In addition to the simplicity, ease of implementation and administration, and plan design and funding flexibility, an executive bonus arrangement can meet an array planning needs if presented properly to the employer and comprehensively to the executive.
The need to protect against death isn’t always one that lasts a lifetime. If coverage is placed in anticipation of future estate tax liability, then the policy better be there until the end – unless an insured wants to bank on the repeal of the inheritance tax during some rare moment of temporary governmental sanity.
On the other hand, if the purpose is merely to replace income lost due to death prior to retirement, then term insurance may be a better and more economical choice. There is no reason a plan cannot fund term insurance.
In an age of restrictions on access to qualified retirement planning opportunities for the highly compensated, more employees are using over-funded permanent policies as a sort of “Super-Roth IRA” to build cash that will be available on a tax-advantaged basis, and to supplement other retirement fund sources in later years.
A plan participant has the freedom to choose whether he or she wants to design their policy under slim or fat funding scenarios, in order to meet their particular needs.
It may better suit multiple needs if the amount of the bonus to an executive is used to purchase multiple policies; e.g. a term policy to protect for income replacement, and a permanent product for lifelong needs. At retirement, the term policy can lapse or can be converted if the need for permanent protection has increased.
A participant should consider the option of adding a rider that will allow early access to benefits should long-term care be needed. Withdrawals for long-term care expenses may frustrate the effectiveness of the policy, if the employee is over-funding the contract for use as a supplemental retirement vehicle.

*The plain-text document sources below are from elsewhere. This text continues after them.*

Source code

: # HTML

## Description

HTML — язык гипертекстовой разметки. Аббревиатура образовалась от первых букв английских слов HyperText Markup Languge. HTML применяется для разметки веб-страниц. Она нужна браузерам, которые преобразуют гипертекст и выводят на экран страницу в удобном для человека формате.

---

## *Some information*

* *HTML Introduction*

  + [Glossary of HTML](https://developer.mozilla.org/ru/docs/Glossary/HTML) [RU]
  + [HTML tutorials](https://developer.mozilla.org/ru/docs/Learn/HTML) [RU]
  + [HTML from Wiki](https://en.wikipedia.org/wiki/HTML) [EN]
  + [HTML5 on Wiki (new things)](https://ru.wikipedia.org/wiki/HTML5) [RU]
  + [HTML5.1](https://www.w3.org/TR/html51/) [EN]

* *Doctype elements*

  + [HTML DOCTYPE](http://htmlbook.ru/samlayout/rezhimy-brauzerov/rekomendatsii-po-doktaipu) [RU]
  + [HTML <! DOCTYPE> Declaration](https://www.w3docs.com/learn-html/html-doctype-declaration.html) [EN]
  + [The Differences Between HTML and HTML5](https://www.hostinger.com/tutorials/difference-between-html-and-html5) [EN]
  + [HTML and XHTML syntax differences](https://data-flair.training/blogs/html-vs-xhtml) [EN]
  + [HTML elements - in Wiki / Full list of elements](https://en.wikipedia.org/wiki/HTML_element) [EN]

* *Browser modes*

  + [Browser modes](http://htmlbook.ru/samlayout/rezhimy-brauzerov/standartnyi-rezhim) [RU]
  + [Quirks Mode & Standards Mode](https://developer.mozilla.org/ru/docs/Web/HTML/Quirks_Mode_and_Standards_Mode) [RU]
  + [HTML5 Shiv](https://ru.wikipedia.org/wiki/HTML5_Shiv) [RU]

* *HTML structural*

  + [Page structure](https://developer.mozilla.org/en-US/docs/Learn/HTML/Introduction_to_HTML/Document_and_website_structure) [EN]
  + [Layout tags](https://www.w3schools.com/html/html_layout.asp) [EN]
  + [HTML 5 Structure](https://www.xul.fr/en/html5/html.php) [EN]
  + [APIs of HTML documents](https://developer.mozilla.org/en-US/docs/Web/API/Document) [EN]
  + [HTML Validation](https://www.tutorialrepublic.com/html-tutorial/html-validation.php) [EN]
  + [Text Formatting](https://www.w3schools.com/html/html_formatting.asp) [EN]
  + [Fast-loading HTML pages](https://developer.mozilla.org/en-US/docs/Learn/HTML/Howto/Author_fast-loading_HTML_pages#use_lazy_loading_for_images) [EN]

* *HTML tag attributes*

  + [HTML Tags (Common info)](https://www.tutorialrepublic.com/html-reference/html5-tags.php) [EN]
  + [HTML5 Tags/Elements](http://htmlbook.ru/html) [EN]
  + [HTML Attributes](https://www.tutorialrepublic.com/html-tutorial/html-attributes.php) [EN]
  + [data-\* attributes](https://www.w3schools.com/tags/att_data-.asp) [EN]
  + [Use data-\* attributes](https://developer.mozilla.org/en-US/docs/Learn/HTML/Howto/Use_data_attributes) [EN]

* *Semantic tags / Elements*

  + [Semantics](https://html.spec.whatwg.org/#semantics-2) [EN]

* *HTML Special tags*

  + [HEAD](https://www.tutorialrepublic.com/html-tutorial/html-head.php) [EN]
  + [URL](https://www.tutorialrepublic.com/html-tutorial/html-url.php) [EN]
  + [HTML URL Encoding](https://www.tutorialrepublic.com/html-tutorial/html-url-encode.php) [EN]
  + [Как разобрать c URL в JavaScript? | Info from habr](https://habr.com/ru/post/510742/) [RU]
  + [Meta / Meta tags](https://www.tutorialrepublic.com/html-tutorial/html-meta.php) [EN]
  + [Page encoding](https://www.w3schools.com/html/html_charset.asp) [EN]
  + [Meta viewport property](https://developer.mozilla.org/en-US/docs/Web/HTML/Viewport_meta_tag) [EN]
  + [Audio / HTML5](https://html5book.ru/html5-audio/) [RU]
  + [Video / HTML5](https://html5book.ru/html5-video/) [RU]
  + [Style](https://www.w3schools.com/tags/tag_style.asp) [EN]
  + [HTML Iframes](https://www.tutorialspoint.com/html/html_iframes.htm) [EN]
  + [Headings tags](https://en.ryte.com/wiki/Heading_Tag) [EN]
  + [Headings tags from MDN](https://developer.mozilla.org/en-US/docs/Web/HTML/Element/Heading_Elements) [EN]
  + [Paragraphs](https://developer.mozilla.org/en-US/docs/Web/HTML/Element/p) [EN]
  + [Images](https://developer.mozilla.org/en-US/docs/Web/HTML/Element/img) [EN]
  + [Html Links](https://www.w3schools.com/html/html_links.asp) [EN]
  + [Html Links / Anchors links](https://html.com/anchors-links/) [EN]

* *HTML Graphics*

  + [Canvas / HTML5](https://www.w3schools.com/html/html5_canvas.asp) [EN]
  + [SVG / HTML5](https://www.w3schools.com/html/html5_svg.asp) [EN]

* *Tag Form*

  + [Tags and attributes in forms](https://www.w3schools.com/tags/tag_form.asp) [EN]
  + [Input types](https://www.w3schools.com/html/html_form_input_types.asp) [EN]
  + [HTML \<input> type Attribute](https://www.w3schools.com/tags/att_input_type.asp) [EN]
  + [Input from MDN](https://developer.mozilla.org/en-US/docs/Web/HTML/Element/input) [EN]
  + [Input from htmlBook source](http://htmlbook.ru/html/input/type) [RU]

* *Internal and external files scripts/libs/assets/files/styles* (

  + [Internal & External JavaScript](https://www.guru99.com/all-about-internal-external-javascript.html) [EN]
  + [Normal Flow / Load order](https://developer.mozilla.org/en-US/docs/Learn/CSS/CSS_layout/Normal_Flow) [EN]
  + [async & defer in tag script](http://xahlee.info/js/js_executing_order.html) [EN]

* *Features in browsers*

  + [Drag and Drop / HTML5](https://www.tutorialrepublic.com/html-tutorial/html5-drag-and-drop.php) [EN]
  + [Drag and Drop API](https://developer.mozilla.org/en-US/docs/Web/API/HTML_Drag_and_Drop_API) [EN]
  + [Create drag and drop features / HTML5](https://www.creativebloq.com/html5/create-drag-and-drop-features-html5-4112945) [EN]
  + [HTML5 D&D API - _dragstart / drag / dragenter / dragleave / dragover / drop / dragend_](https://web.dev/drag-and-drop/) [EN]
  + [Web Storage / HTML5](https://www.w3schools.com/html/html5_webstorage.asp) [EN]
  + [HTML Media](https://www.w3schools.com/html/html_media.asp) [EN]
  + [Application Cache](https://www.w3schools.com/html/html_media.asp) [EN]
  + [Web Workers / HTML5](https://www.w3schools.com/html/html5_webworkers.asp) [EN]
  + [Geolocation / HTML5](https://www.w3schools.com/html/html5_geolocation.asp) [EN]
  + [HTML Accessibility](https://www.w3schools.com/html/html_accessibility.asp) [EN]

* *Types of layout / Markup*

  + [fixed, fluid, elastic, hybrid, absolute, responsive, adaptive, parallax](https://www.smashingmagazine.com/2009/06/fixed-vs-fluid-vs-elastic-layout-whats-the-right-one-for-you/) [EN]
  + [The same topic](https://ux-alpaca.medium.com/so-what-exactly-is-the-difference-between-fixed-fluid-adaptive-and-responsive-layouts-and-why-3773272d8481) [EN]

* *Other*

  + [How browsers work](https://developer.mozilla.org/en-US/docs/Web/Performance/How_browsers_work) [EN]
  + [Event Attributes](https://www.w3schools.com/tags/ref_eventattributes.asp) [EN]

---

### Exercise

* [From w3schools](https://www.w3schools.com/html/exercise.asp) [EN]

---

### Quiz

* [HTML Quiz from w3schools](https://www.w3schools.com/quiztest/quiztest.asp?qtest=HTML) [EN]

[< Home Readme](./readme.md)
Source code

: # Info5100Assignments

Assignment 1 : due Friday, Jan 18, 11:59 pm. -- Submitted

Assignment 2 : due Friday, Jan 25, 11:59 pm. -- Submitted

Again, this problem can be avoided by using a two-policy executive bonus arrangement – one that is over-funded for retirement purposes, and the other with a LTC rider.
The waiver of premium rider has been pushed to the side in most sales presentations today, but its use can assure that policies will be maintained in the event of a disability, and even if employment ends prior to retirement age for that reason.
The executive bonus can be used to fund any vehicle agreed upon by the employer and the employee. If additional life coverage is not needed, then consider funding an annuity or a free-standing long-term care policy. All aspects and advantages of a 162 bonus plan still apply.